Apparently the school discovered Javier on this show while conducting a 'background check'. I am skeptical of this but it seems to be an accepted fact. As a result of this discovery CBU sent Javier a letter  accusing her of fraud because she had identified herself as female when asked her gender on her application. A few months later Javier was expelled.

This situation raises many questions about official questions of gender (ie college applications), religious affiliated institutions, and other private organizations. A suit has been filed by Javier and her attorney claiming that CBU violated Javier's rights under California's Unruh Civil Rights Act.

This can be a tricky argument as previously the California courts have held that admissions offices of schools are not covered by the act. "Although the fact the School is nonprofit is not controlling, this does mean it should not be deemed a business unless it has some significant resemblance to an ordinary for-profit business." Doe v. California Lutheran High School Ass'n, 170 Cal.App.4th 828 (2009). This has been reiterated by Jim Wood, a senior pro bono counsel for the San Francisco-based Transgender Law Center.

Javier's attorney, civil rights attorney Paul Southwick, had a response to the law above. Southwick claims, "California Baptist University is open to the public, regardless of religious belief. CBU also does not have a policy regarding transgender people or gender identity issues....She followed all of CBU’s rules and did not violate any university policies, so she should be treated like any other student.”

Southwick contends that despite the schools religious affiliation it serves a public function and is open to all the public and therefore it is covered under the Unruh Act. “We’re not talking about a private seminary or Bible college. Just because Cal Baptist is a religiously affiliated institution doesn’t give it a right to discriminate,” he says.

Southwick raises an interesting point. Do religious bodies reserve the right to discriminate? And if they do why is that the case? One could say its because of their right to religious freedom but I don't see that as a valid justification. Effectively by saying that you are prioritizing religious right above another right. What makes it 'more important' than a person's right to not be discriminated against? It seems more sensible to say that your right to religious freedom ends where my right to not be discriminated against begins. That way neither is infringing upon the other. Using that line of reasoning though would seem to undermine many positions and practices of religious organizations, which seems to worry many people.

Suzanne Goldberg
Another question that seems to rise from this is the idea of official documents asking for a person's gender. Many applications both school and other official bodies use the terms 'male' and 'female' to describe gender, and only have those two options. This is problematic as it is a prime example of law and official practice not keeping up with the current academic authorities on such topics. You can read more on my view of this here.

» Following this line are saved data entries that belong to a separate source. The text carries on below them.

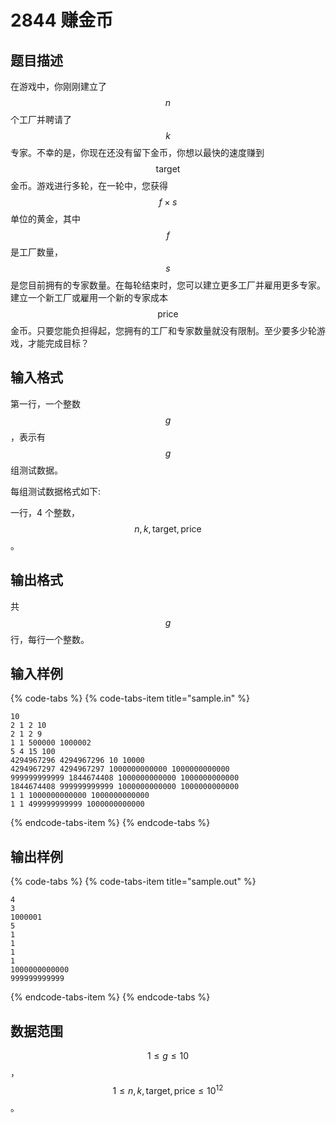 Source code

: # 2844 赚金币

## 题目描述

在游戏中，你刚刚建立了 $$n$$ 个工厂并聘请了 $$k$$ 专家。不幸的是，你现在还没有留下金币，你想以最快的速度赚到 $$\text{target}$$ 金币。游戏进行多轮，在一轮中，您获得 $$f \times s$$ 单位的黄金，其中 $$f$$ 是工厂数量，$$s$$ 是您目前拥有的专家数量。在每轮结束时，您可以建立更多工厂并雇用更多专家。建立一个新工厂或雇用一个新的专家成本 $$\text{price}$$ 金币。只要您能负担得起，您拥有的工厂和专家数量就没有限制。至少要多少轮游戏，才能完成目标？

## 输入格式

第一行，一个整数 $$g$$，表示有 $$g$$ 组测试数据。

每组测试数据格式如下:

一行，4 个整数，$$n,\,k,\,\text{target},\,\text{price}$$。

## 输出格式

共 $$g$$ 行，每行一个整数。

## 输入样例

{% code-tabs %}
{% code-tabs-item title="sample.in" %}
```text
10
2 1 2 10
2 1 2 9
1 1 500000 1000002
5 4 15 100
4294967296 4294967296 10 10000
4294967297 4294967297 1000000000000 1000000000000
999999999999 1844674408 1000000000000 1000000000000
1844674408 999999999999 1000000000000 1000000000000
1 1 1000000000000 1000000000000
1 1 499999999999 1000000000000
```
{% endcode-tabs-item %}
{% endcode-tabs %}

## 输出样例

{% code-tabs %}
{% code-tabs-item title="sample.out" %}
```text
4
3
1000001
5
1
1
1
1
1000000000000
999999999999
```
{% endcode-tabs-item %}
{% endcode-tabs %}

## 数据范围

$$1 \leq g \leq 10$$，$$1 \leq n,\,k,\,\text{target},\,\text{price} \leq 10^{12}$$。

In addition to this Suzanne Goldberg, a professor at Columbia Law School who specializes in sexuality and gender law, speculates that this could be a difficult case for the university to defend. She theorizes it could be difficult because the school has no official policies regarding transgender students. She notes it seems to set up a Catch-22 for transgender students. Goldberg states, "There is no indication from these facts that the student intended to misrepresent herself or her identity to the school...In fact, as the complaint points out, to represent herself as male would have also created the appearance of fraud. It's a we-win-you-lose framework."